-- Opening Marker --

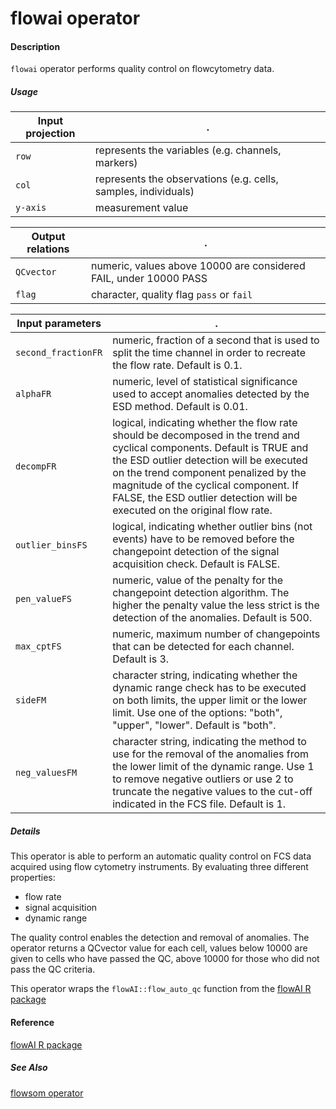 # flowai operator

#### Description
`flowai` operator performs quality control on flowcytometry data.

##### Usage

Input projection|.
---|---
`row`   | represents the variables (e.g. channels, markers)
`col`   | represents the observations (e.g. cells, samples, individuals) 
`y-axis`| measurement value


Output relations|.
---|---
`QCvector`         | numeric, values above 10000 are considered FAIL, under 10000 PASS
`flag`         | character, quality flag `pass` or `fail`

Input parameters|.
---|---
`second_fractionFR`| numeric, fraction of a second that is used to split the time channel in order to recreate the flow rate. Default is 0.1.
`alphaFR` | numeric, level of statistical significance used to accept anomalies detected by the ESD method. Default is 0.01.
`decompFR` | logical, indicating whether the flow rate should be decomposed in the trend and cyclical components. Default is TRUE and the ESD outlier detection will be executed on the trend component penalized by the magnitude of the cyclical component. If FALSE, the ESD outlier detection will be executed on the original flow rate.
`outlier_binsFS` | logical, indicating whether outlier bins (not events) have to be removed before the changepoint detection of the signal acquisition check. Default is FALSE.
`pen_valueFS` | numeric, value of the penalty for the changepoint detection algorithm. The higher the penalty value the less strict is the detection of the anomalies. Default is 500.
`max_cptFS` | numeric, maximum number of changepoints that can be detected for each channel. Default is 3.
`sideFM` | character string, indicating whether the dynamic range check has to be executed on both limits, the upper limit or the lower limit. Use one of the options: "both", "upper", "lower". Default is "both".
`neg_valuesFM` | character string, indicating the method to use for the removal of the anomalies from the lower limit of the dynamic range. Use 1 to remove negative outliers or use 2 to truncate the negative values to the cut-off indicated in the FCS file. Default is 1.

##### Details

This operator is able to perform an automatic quality control on FCS data acquired using flow cytometry instruments. By evaluating three different properties: 

* flow rate
* signal acquisition
* dynamic range

The quality control enables the detection and removal of anomalies. The operator returns a QCvector value for each cell, values below 10000 are given to cells who have passed the QC, above 10000 for those who did not pass the QC criteria.

This operator wraps the `flowAI::flow_auto_qc` function from the [flowAI R package](http://bioconductor.org/packages/release/bioc/html/flowAI.html)


#### Reference

[flowAI R package]((http://bioconductor.org/packages/release/bioc/html/flowAI.html))

##### See Also

[flowsom operator](https://github.com/tercen/flowsom_operator)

-- Closing Marker --

Task requirements:
Every line above from the line with "Input parameters|." to the line with "Default is 3." is wanted, ends included; write them out exactly and add no other line.

Your response:
Input parameters|.
---|---
`second_fractionFR`| numeric, fraction of a second that is used to split the time channel in order to recreate the flow rate. Default is 0.1.
`alphaFR` | numeric, level of statistical significance used to accept anomalies detected by the ESD method. Default is 0.01.
`decompFR` | logical, indicating whether the flow rate should be decomposed in the trend and cyclical components. Default is TRUE and the ESD outlier detection will be executed on the trend component penalized by the magnitude of the cyclical component. If FALSE, the ESD outlier detection will be executed on the original flow rate.
`outlier_binsFS` | logical, indicating whether outlier bins (not events) have to be removed before the changepoint detection of the signal acquisition check. Default is FALSE.
`pen_valueFS` | numeric, value of the penalty for the changepoint detection algorithm. The higher the penalty value the less strict is the detection of the anomalies. Default is 500.
`max_cptFS` | numeric, maximum number of changepoints that can be detected for each channel. Default is 3.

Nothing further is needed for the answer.